F2: After giving effect to the transactions reported herein, and as a result of their ownership interest in Baker Biotech Capital (GP), LLC, Julian C. Baker and Felix J. Baker may be deemed to have an indirect pecuniary interest in shares of the Issuer's common stock reported in column 5 of Table I directly held by 667, L.P. ("667"), a limited partnership of which the sole general partner is Baker Biotech Capital, L.P., a limited partnership of which the sole general partner is Baker Biotech Capital (GP), LLC, due to Baker Biotech Capital, L.P.'s right to receive an allocation of a portion of the profits from 667.

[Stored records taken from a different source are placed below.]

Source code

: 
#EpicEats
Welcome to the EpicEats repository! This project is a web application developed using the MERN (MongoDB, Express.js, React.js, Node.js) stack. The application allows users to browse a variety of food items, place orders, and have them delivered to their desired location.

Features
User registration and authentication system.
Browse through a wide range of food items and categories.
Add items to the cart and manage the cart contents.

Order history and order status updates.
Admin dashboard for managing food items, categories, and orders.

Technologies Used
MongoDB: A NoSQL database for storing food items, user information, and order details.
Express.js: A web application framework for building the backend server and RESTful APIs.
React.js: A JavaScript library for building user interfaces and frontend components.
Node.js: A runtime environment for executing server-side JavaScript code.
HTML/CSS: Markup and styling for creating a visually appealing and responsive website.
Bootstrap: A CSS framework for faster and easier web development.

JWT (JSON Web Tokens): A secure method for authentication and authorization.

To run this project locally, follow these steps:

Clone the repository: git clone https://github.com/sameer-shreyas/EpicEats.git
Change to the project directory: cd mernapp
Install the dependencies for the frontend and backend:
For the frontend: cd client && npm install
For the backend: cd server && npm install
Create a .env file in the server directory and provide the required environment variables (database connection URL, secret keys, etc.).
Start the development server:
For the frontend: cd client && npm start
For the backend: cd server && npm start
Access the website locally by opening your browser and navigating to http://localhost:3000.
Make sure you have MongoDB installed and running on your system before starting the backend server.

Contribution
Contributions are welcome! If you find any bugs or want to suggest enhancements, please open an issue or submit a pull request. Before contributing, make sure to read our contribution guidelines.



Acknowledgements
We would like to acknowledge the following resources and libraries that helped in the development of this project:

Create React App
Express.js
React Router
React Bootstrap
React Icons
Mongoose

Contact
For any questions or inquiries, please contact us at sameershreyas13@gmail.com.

F3: After giving effect to the transactions reported herein, and as a result of their ownership interest in Baker Brothers Life Sciences Capital (GP), LLC, Julian C. Baker and Felix J. Baker may be deemed to have an indirect pecuniary interest in shares of the Issuer's common stock reported in column 5 of Table I directly held by Baker Brothers Life Sciences, L.P. ("Life Sciences" and together with 667, the "Funds"), a limited partnership of which the sole general partner is Baker Brothers Life Sciences Capital, L.P., a limited partnership of which the sole general partner is Baker Brothers Life Sciences Capital (GP), LLC, due to Baker Brothers Life Sciences Capital, L.P.'s right to receive an allocation of a portion of the profits from Life Sciences.
F4: On October 5, 2017, 667 and Life Sciences purchased 87,809 and 797,191 shares of common stock of the Issuer at a price of $17.00 per share, respectively, pursuant to an IPO.

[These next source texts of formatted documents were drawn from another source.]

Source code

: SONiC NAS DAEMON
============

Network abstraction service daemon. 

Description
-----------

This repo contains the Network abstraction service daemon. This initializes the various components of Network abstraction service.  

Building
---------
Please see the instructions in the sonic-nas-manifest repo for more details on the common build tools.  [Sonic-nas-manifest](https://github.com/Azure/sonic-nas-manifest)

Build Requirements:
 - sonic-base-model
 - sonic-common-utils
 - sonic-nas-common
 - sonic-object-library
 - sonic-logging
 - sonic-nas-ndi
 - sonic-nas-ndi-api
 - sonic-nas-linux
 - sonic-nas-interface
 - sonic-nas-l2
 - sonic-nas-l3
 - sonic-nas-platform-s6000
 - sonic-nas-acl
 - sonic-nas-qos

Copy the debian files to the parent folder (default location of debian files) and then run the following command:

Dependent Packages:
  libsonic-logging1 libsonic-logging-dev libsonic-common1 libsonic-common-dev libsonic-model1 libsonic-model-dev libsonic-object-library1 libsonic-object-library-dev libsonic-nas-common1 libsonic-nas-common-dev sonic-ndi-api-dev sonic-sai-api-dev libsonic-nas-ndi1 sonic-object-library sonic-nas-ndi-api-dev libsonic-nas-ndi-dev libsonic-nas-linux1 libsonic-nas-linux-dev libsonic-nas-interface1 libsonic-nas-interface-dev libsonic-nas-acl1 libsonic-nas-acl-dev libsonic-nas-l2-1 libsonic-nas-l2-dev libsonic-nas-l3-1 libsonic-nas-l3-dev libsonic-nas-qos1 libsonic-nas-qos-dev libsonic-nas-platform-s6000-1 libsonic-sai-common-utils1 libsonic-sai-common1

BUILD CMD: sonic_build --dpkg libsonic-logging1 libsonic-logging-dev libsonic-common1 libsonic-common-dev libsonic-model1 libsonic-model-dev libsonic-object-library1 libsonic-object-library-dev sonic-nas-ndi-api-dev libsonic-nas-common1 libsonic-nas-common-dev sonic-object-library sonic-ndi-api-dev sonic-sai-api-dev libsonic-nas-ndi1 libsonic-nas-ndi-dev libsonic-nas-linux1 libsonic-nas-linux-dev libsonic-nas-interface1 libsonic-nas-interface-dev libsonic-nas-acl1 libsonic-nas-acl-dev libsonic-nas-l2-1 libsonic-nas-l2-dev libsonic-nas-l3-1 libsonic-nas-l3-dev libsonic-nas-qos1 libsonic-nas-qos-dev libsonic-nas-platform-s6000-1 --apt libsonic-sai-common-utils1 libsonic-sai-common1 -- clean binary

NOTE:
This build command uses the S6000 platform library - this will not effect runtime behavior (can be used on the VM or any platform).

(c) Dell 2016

F5: Effective upon the closing of the Issuer's IPO, the Series A Preferred shares of the Issuer were converted at the Conversion Ratio without consideration into the number of common shares of the Issuer shown in Column 7. The Series A Preferred shares did not have an expiration date and were convertible at any time, at the holder's election, into common shares of the Issuer.

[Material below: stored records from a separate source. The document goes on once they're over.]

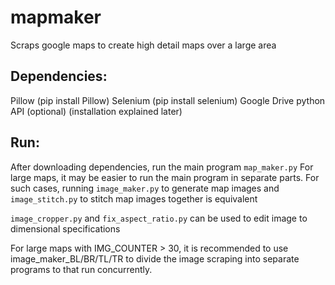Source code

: # mapmaker
Scraps google maps to create high detail maps over a large area

## Dependencies:
Pillow (pip install Pillow)
Selenium (pip install selenium)
Google Drive python API (optional) (installation explained later)

## Run:
After downloading dependencies, run the main program `map_maker.py`
For large maps, it may be easier to run the main program in separate parts. For such cases, running
`image_maker.py` to generate map images and 
`image_stitch.py` to stitch map images together is equivalent

`image_cropper.py` and `fix_aspect_ratio.py` can be used to edit image to dimensional specifications

For large maps with IMG_COUNTER > 30, it is recommended to use image_maker_BL/BR/TL/TR to divide the image scraping into separate programs to that run concurrently.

F6: Pursuant to Instruction 4(c)(iii), this response has been left blank.
F7: Baker Bros. Advisors LP (the "Adviser") serves as the Investment Adviser to the Funds. In connection with the services provided by the Adviser, the Adviser receives an asset-based management fee that does not confer any pecuniary interest in the securities held by the Funds. Baker Bros. Advisors (GP) LLC (the "Adviser GP") is the Adviser's sole general partner. Julian C. Baker and Felix J. Baker are principals of the Adviser GP. The Adviser has complete and unlimited discretion and authority with respect to the investment and voting power of the securities held by the Funds.
F8: The general partners of the Funds relinquished to the Adviser all discretion and authority with respect to the investment and voting power of the securities held by the Funds. Julian C. Baker, Felix J. Baker, the Adviser GP and the Adviser disclaim beneficial ownership of the securities held directly by the Funds except to the extent of their pecuniary interest therein, and this report shall not be deemed an admission that any of Julian C. Baker, Felix J. Baker, the Adviser GP or the Adviser is a beneficial owner of such securities for purposes of Section 16 or any other purpose.